The mood of Langston Hughes’ short story “Thank You, M’am” is hopeful. This tone is evident in the plot of the story, which begins with a young boy named Roger attempting to steal the purse Mrs. Luella Bates Washington Jones. Hughes’ tone is lightly humorous as he describes the encounter between Mrs. Jones and Roger, which Mrs. Jones decidedly gets the better of.
Roger has picked the wrong woman to rob. She is much stronger and bolder than he could have imagined, and she drags him home with her. The mood is hopeful because of what happens next. As Mrs. Jones engages Roger in conversation and cooks for him, Roger begins to have a change of heart. He begins to want Mrs.
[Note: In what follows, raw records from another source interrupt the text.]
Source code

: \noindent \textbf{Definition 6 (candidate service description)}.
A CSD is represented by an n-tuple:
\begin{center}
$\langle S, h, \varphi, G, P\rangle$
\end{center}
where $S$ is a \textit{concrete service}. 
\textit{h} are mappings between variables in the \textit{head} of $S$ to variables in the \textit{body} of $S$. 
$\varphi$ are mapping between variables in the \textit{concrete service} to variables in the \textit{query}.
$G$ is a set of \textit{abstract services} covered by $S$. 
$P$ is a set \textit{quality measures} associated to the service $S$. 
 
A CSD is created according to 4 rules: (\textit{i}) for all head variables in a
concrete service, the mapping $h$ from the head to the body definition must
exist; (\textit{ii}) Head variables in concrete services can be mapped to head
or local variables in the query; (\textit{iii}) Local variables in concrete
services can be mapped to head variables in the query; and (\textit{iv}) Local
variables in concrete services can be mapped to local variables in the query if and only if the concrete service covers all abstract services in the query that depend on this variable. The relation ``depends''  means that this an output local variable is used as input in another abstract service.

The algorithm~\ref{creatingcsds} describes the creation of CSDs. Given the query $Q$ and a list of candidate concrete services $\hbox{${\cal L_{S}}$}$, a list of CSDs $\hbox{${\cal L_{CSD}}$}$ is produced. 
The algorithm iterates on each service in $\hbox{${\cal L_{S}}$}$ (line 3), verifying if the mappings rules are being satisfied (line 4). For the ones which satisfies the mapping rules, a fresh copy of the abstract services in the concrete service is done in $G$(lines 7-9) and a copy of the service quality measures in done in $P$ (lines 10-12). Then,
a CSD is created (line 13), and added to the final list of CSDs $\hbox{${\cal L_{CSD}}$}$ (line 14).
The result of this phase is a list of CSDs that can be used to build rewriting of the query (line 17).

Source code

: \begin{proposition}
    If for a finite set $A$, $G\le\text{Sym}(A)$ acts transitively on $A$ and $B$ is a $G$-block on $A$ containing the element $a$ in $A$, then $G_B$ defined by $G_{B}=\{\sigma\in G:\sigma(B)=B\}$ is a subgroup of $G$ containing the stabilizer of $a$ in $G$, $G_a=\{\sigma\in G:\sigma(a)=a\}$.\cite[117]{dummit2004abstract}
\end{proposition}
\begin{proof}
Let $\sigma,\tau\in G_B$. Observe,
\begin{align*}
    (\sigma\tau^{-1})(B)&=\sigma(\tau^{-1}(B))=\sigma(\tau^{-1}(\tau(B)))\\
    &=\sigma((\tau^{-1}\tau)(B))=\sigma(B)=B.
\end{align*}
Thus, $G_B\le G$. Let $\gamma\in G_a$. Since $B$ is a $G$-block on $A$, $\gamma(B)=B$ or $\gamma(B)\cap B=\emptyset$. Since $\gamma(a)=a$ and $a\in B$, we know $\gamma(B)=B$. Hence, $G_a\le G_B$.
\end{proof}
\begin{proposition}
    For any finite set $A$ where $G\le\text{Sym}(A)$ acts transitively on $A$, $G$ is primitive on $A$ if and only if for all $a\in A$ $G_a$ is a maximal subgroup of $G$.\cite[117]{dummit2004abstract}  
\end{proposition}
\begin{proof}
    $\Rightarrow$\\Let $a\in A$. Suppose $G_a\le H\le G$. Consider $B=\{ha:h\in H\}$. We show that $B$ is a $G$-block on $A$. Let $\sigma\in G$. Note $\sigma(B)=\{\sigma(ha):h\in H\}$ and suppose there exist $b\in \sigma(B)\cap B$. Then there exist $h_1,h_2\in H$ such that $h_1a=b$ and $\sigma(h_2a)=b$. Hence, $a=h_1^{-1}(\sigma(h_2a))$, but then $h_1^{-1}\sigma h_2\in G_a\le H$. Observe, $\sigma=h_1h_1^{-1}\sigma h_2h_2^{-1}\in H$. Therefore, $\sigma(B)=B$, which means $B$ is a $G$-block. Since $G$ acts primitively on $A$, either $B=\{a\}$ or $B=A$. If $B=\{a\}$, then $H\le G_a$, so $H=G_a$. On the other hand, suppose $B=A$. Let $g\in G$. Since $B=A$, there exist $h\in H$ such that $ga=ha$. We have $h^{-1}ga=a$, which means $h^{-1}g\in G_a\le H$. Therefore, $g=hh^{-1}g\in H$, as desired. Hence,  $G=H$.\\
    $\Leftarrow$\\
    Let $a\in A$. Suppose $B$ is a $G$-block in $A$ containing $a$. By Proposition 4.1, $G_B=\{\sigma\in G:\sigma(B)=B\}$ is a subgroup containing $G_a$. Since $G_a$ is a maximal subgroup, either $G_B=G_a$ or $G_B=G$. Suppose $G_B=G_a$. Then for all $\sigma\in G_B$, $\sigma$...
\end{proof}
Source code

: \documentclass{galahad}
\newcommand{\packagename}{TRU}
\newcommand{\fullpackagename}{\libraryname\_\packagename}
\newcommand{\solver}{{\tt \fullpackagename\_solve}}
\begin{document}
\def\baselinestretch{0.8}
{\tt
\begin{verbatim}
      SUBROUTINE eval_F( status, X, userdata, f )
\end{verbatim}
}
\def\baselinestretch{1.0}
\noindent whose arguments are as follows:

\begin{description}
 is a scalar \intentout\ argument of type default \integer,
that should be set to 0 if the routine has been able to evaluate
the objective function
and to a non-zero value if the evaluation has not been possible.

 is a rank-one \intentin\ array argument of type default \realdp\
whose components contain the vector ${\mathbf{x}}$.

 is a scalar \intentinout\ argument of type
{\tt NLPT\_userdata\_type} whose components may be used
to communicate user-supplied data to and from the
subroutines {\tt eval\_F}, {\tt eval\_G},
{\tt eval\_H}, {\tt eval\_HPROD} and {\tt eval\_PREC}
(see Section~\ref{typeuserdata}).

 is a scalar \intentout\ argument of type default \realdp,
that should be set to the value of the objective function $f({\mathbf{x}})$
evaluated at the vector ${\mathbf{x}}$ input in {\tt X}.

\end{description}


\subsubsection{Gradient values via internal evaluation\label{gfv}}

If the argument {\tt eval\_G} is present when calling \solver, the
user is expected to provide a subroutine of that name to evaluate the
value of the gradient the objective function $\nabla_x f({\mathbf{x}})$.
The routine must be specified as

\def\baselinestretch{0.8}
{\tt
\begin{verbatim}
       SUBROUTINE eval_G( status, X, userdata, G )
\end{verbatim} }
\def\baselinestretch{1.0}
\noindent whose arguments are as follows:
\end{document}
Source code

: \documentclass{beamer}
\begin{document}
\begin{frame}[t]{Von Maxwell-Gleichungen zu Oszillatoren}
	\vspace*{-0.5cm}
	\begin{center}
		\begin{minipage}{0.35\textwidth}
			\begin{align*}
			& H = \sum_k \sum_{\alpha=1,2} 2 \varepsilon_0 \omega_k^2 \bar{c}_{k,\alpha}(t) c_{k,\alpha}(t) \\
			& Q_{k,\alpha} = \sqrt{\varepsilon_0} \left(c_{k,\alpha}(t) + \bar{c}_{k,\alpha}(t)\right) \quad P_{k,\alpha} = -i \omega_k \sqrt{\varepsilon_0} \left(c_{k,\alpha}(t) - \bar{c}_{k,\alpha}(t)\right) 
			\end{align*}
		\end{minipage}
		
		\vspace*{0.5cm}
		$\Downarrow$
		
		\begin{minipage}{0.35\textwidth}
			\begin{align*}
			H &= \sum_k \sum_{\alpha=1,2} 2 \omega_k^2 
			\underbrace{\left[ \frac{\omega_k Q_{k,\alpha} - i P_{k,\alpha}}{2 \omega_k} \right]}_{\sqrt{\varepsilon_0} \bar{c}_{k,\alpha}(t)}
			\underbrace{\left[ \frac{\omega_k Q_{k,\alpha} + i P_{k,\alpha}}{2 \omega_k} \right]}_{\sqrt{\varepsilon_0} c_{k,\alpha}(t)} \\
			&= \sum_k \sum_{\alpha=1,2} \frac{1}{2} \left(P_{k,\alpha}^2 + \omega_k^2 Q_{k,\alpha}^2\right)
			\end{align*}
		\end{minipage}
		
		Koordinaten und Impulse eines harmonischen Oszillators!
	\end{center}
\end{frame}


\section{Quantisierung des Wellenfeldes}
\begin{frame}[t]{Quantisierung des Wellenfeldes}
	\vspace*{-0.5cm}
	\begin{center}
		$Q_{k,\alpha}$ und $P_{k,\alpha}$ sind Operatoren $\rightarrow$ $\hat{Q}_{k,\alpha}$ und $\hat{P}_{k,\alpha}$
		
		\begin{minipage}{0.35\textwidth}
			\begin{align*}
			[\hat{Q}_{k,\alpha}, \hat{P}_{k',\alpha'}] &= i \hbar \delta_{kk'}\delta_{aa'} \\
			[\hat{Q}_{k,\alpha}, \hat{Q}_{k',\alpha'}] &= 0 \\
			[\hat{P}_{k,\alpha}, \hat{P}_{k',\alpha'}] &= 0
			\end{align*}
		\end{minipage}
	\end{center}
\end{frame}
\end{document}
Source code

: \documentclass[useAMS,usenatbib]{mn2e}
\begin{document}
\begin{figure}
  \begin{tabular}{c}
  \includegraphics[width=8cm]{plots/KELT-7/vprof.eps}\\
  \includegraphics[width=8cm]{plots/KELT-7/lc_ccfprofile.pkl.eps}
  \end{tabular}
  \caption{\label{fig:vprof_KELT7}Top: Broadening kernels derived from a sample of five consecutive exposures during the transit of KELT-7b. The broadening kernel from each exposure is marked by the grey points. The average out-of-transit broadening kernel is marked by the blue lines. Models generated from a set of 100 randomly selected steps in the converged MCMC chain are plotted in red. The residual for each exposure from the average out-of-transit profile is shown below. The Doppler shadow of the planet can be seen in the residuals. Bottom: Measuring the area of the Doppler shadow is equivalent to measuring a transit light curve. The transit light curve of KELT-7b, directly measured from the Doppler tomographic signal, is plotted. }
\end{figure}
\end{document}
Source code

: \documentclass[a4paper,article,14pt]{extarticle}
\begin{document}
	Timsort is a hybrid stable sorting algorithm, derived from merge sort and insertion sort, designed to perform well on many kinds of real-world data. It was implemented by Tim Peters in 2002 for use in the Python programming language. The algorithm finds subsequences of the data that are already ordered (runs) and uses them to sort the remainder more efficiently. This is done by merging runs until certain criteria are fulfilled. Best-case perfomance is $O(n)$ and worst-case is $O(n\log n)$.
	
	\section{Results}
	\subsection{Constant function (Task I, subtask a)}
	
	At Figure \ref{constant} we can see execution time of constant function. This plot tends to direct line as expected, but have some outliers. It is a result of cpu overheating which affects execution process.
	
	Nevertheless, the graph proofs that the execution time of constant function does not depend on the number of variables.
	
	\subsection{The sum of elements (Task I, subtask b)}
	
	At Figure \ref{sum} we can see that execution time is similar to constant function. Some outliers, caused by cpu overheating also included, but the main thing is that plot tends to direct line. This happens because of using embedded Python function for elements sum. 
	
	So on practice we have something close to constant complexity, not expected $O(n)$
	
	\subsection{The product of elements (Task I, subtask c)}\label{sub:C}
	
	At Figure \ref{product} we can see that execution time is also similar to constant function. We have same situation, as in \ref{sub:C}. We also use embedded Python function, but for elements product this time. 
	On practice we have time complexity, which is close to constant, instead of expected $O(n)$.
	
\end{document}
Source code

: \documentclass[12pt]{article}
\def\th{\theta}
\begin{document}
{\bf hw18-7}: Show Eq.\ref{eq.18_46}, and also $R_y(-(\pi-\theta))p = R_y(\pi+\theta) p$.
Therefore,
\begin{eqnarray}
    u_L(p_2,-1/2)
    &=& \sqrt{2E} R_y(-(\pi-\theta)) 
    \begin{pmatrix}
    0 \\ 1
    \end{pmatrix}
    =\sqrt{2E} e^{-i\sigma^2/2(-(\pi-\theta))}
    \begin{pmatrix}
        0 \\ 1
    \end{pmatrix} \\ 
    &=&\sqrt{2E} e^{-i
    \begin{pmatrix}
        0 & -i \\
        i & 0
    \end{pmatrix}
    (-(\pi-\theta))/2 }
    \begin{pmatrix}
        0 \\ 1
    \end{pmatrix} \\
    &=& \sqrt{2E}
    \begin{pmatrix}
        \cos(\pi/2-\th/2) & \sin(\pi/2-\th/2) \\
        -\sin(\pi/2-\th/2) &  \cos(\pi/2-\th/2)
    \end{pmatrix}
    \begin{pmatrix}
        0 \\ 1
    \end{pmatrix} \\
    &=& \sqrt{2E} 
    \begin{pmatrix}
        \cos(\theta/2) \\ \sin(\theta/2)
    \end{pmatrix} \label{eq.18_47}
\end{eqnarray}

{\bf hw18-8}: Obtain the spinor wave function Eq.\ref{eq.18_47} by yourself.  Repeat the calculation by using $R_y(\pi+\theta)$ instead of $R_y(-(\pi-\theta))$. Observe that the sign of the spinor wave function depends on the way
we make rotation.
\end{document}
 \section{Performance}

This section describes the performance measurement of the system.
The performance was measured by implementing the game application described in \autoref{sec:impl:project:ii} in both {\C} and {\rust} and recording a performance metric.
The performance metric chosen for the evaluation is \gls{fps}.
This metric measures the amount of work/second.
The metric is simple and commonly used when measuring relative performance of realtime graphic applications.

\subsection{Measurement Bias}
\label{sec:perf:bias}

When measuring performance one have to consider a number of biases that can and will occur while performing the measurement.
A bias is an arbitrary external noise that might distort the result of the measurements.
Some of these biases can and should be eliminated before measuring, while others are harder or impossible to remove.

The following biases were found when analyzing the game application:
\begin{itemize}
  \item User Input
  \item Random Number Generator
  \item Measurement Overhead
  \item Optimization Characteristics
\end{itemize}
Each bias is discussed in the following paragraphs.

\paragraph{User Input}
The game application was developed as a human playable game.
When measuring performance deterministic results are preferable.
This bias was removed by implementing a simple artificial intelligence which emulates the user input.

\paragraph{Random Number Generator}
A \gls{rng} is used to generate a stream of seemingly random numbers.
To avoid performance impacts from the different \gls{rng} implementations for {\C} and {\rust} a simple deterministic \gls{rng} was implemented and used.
Jones to see him as trustworthy. When Mrs. Jones actually gives him money, she is silently expressing the hope that her unexpected kindness will change Roger into someone who won’t try to steal anymore.
As Roger leaves her house, he wants to say “Thank you, M’am” to Mrs. Jones, but by then the door is already closed. The fact that Roger wishes to thank her shows that she has made at least something of an impression on him. Our hope, as readers, is that Roger has learned his lesson as a result of Mrs. Jones’ kindness.